To a developer new to c++, iterators aren’t meaningful. In contrast, container has the most visible value and usage — to hold a bunch of objects (or pointers), including nested containers. Most developers would want to use common data structures like arrays, linked lists, sets, lookup tables etc. Unfortunately core c++ provides only fixed arrays. Therefore STL provides parametrized containers to the rescue.
Immediately people would need common operations on these containers, like find, remove, copy, sort, count_if… So STL provides parametrized algorithms on containers. A key design goal is maximum flexibility and re-usability when you mix and match any container with any algorithm. This is hard, even without the stringent requirement of efficiency. It’s so hard that a complete breed of classes were invented — iterators. Numerous authors including STL original developers confirmed that iterator was the glue between containers and STL algorithms.
Among the 3, some are more necessary than others. Ranked in terms of necessity,
1) A container is usable by itself, even without algorithms/iterators. I mean the methods of the container classes, like push_back, get, operator
2) However, serious users of containers usually need iterators just to get all the content. This minimal usage need nothing beside the operator++ and operator* .

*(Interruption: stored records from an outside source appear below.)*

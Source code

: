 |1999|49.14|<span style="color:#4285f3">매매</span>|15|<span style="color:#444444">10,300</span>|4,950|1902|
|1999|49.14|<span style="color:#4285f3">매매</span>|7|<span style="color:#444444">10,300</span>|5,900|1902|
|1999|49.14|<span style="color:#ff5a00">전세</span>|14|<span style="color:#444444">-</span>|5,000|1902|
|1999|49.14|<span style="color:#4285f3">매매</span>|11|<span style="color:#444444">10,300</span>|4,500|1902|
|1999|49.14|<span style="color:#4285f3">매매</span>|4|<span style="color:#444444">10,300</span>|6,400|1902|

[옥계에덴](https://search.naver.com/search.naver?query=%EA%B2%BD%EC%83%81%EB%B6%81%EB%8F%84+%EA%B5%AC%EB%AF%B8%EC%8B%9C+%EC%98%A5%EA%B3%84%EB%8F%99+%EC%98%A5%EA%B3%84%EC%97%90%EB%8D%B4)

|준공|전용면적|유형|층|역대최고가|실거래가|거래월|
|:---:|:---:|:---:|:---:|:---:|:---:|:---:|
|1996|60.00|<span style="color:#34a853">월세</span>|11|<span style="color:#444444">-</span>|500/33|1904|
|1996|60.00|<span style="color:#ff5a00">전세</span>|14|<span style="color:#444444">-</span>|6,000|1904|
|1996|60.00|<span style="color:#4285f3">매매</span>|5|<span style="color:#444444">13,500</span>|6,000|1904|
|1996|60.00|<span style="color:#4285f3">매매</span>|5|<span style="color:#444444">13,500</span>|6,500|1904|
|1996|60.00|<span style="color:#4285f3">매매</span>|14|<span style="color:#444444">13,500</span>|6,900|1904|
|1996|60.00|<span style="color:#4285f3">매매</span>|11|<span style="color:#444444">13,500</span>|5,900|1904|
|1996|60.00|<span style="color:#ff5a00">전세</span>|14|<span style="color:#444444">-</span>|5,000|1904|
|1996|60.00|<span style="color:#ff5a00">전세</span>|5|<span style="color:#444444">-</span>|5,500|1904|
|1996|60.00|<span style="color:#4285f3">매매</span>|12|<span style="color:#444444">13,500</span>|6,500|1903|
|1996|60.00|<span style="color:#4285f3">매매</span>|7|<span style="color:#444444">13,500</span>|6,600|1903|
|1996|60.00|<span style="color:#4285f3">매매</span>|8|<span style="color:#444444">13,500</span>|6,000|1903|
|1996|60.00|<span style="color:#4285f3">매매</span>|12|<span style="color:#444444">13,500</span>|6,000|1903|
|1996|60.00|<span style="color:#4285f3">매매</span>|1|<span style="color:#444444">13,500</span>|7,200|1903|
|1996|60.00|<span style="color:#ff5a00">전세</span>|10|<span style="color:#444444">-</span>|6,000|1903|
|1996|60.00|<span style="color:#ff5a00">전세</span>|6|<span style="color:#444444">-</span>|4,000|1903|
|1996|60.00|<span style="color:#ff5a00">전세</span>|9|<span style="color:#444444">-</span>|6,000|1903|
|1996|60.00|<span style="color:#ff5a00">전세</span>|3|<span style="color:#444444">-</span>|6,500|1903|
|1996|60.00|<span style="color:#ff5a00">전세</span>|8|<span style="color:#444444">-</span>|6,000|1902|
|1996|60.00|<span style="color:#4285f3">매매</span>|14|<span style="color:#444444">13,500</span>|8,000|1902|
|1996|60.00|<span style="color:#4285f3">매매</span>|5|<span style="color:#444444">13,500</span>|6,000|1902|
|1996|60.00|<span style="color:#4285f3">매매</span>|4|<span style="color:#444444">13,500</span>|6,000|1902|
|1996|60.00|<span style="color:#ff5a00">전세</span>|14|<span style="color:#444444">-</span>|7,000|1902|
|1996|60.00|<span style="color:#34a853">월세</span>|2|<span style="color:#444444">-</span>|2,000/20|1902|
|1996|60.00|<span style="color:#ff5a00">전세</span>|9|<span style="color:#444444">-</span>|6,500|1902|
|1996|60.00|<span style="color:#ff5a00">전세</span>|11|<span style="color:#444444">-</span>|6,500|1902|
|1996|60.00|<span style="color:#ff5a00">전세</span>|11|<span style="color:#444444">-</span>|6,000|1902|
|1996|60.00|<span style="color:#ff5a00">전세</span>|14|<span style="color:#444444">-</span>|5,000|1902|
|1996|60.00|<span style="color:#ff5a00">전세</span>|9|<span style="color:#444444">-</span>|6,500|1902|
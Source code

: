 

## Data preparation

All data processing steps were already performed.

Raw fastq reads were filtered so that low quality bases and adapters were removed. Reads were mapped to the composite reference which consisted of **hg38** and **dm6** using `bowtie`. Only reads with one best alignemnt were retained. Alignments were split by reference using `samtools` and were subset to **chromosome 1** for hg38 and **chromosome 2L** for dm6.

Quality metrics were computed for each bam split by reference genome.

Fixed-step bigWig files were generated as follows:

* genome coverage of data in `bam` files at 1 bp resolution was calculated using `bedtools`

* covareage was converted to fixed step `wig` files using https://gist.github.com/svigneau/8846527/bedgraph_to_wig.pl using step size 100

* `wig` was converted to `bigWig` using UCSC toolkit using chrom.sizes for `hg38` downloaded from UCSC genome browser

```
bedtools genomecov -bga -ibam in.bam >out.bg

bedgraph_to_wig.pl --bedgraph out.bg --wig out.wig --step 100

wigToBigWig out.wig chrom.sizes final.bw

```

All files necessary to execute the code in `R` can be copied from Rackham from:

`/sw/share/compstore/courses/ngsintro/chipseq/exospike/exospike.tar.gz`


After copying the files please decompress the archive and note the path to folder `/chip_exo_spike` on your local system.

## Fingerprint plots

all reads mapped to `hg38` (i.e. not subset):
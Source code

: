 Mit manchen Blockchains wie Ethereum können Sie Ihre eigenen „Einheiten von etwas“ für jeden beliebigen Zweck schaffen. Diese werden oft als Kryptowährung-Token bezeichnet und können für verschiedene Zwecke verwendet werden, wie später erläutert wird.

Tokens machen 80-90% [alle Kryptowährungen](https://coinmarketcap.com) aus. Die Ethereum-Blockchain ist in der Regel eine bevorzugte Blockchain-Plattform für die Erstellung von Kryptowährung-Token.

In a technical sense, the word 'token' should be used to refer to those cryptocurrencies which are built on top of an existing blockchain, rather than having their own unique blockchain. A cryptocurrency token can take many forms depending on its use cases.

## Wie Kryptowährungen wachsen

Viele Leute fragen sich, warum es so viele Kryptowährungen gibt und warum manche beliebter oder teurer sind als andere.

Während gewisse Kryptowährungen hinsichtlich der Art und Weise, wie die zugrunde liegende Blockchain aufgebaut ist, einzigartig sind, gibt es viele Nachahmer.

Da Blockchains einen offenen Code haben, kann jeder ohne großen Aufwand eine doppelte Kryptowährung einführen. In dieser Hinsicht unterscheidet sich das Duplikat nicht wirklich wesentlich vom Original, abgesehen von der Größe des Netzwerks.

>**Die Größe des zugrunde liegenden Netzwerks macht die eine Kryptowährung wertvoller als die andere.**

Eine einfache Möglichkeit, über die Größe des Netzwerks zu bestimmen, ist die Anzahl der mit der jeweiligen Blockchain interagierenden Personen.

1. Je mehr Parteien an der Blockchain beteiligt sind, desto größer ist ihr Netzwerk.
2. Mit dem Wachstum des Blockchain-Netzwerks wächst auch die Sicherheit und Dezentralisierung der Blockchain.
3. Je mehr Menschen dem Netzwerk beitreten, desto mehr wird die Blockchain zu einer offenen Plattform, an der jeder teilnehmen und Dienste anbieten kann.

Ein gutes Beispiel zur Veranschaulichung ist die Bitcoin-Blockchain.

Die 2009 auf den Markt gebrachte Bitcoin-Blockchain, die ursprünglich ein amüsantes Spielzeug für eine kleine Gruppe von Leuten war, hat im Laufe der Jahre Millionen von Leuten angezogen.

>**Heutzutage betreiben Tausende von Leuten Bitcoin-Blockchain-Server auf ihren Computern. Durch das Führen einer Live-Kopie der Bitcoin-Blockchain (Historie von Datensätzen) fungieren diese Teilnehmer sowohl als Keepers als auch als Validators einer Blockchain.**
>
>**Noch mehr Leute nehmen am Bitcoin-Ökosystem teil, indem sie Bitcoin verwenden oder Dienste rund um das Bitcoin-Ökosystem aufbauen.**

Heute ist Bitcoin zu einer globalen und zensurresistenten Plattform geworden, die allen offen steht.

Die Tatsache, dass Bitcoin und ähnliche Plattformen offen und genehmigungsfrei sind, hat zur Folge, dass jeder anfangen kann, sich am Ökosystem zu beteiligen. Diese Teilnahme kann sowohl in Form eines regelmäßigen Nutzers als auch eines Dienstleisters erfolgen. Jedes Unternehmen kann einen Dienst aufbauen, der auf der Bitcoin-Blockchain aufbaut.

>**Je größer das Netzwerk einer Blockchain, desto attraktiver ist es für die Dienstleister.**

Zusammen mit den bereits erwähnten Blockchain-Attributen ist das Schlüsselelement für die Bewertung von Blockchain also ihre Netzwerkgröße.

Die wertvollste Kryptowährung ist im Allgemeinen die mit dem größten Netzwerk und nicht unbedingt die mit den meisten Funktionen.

3) To meet more application requirements, some users write their own loops to do everything, using more features of iterators. So those iterator features are less essential than operator++ and operator* .
4) least necessary are the STL algorithms. They use the full features of iterators.
As an interesting comparison, java’s containers are likewise the most necessary part of the collections framework. Iterators are heavily used but not always needed (except in loops). The non-static methods in Collection.java and static methods in Collections.java are similar to STL algorithms, but are somewhat less used. I for one write lots of loops by myself.